As an independent scholar in polyglot artificial intelligence, I have just today on March 21, 2017, stumbled upon a possible algorithm for implementing machine translation (MT) in my bilingual Perlmind and MindForth programs. My Ghost Perl AI thinks heretofore in either English or Russian, but not in both languages interchangeably. Likewise my Forth AI MindForth thinks in English, while its Teutonic version Wotan thinks in German.
Today like Archimedes crying "Eureka" in the bathtub, while showering but not displacing bath-water I realized that I could add an associative tag mtx to the flag-panel of each conceptual memory engram to link and cross-identify any concept in one language to its counterpart or same concept in another language. The mtx variable stands for "machine-translation xfer (transfer)". The AI software will use the spreading-activation SpreadAct module to transfer activation from a concept in English to the same concept in Russian or German.

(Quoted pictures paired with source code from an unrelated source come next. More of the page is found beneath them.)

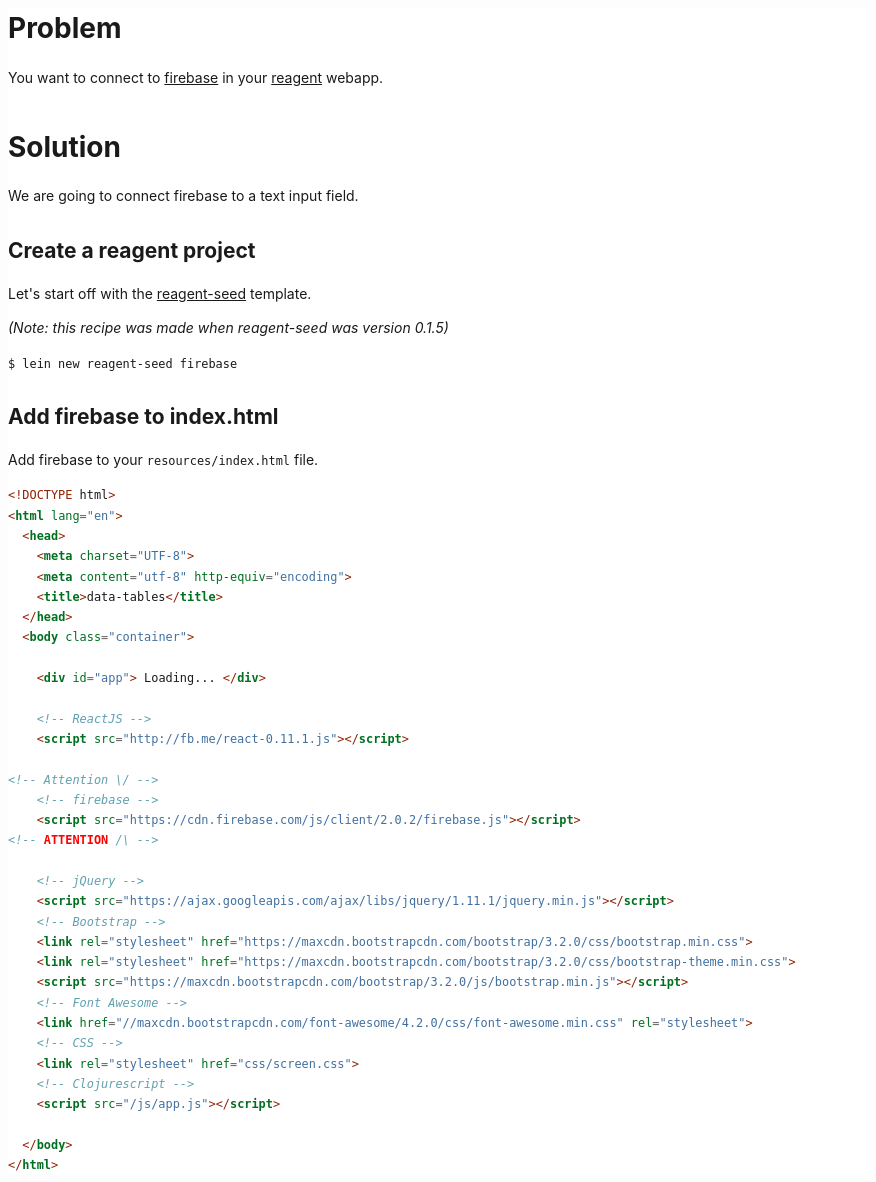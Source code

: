 # Problem

You want to connect to [firebase](https://www.firebase.com/) in your [reagent](https://github.com/holmsand/reagent) webapp.

# Solution

We are going to connect firebase to a text input field.

## Create a reagent project

Let's start off with the [reagent-seed](https://github.com/gadfly361/reagent-seed) template.

*(Note: this recipe was made when reagent-seed was version 0.1.5)*

```
$ lein new reagent-seed firebase
```

## Add firebase to index.html

Add firebase to your `resources/index.html` file.

```html
<!DOCTYPE html>
<html lang="en">
  <head>
    <meta charset="UTF-8">
    <meta content="utf-8" http-equiv="encoding">  
    <title>data-tables</title>
  </head>
  <body class="container">

    <div id="app"> Loading... </div>

    <!-- ReactJS -->
    <script src="http://fb.me/react-0.11.1.js"></script>

<!-- Attention \/ -->
    <!-- firebase -->
    <script src="https://cdn.firebase.com/js/client/2.0.2/firebase.js"></script>
<!-- ATTENTION /\ -->

    <!-- jQuery -->
    <script src="https://ajax.googleapis.com/ajax/libs/jquery/1.11.1/jquery.min.js"></script>
    <!-- Bootstrap -->
    <link rel="stylesheet" href="https://maxcdn.bootstrapcdn.com/bootstrap/3.2.0/css/bootstrap.min.css">
    <link rel="stylesheet" href="https://maxcdn.bootstrapcdn.com/bootstrap/3.2.0/css/bootstrap-theme.min.css">
    <script src="https://maxcdn.bootstrapcdn.com/bootstrap/3.2.0/js/bootstrap.min.js"></script>
    <!-- Font Awesome -->
    <link href="//maxcdn.bootstrapcdn.com/font-awesome/4.2.0/css/font-awesome.min.css" rel="stylesheet">
    <!-- CSS -->
    <link rel="stylesheet" href="css/screen.css">
    <!-- Clojurescript -->
    <script src="/js/app.js"></script>

  </body>
</html>
```
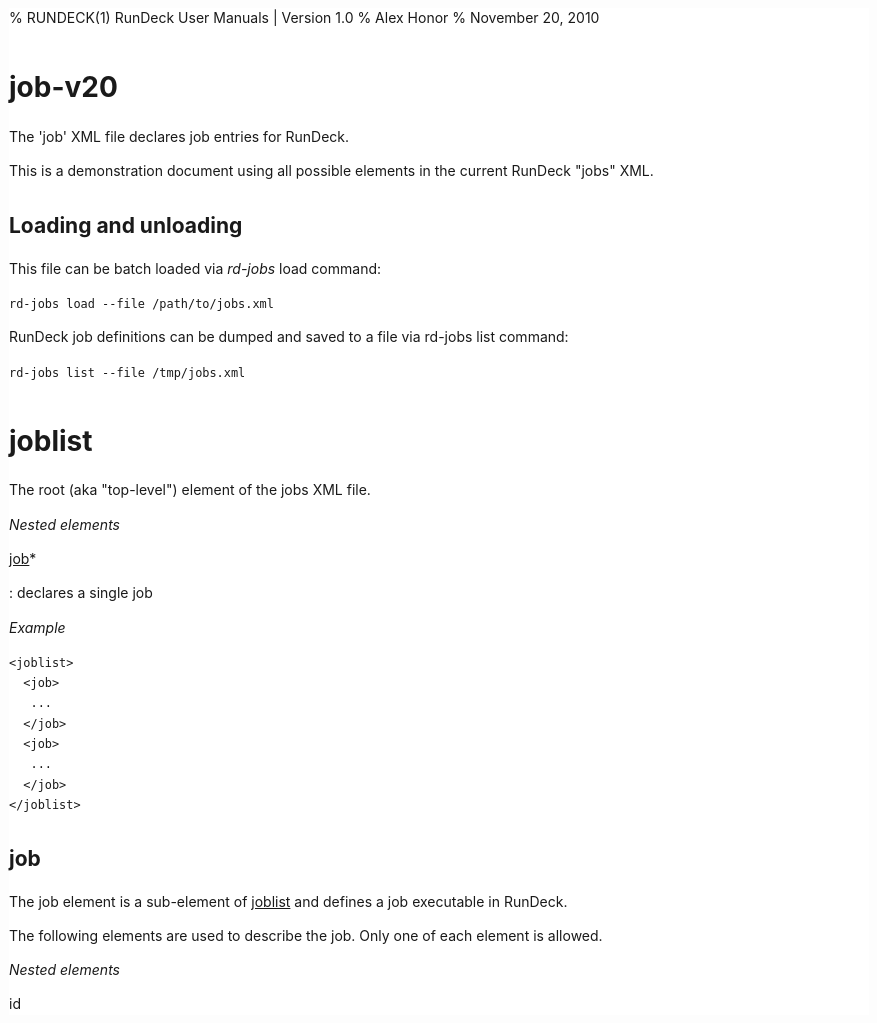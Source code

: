 % RUNDECK(1) RunDeck User Manuals | Version 1.0
% Alex Honor
% November 20, 2010

# job-v20

The 'job' XML file declares job entries for RunDeck.

This is a demonstration document using all possible elements in the
current RunDeck "jobs" XML.

## Loading and unloading

This file can be batch loaded via *rd-jobs* load command:

    rd-jobs load --file /path/to/jobs.xml

RunDeck job definitions can be dumped and saved to a file via
rd-jobs list command:

    rd-jobs list --file /tmp/jobs.xml

# joblist 

The root (aka "top-level") element of the jobs XML file. 

*Nested elements*

[job](#job)*

:    declares a single job

*Example*

    <joblist>
      <job>
       ...
      </job>
      <job>
       ...
      </job>
    </joblist>


## job

The job element is a sub-element of [joblist](#joblist) and defines a job
executable in RunDeck.

The following elements are used to describe the job. Only one of each
element is allowed.

*Nested elements*

id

Assuming that an AI Mind can think fluently in two languages, with a large vocabulary in both languages, the nub of machine translation will be the simultaneous activation of semantically the same set of concepts in both languages. Thus the consideration of an idea expressed in English will transfer the conceptual activation to a target language such as Russian. The generation modules will then generate a translation of the English idea into a Russian idea.
Inflectional endings will not pass from the source language directly to the target language, because the mtx tag identifies only the basic psi concept in both languages. The generation modules of the target language will assign the proper inflections as required by the linguistic parameters governing each sentence being translated.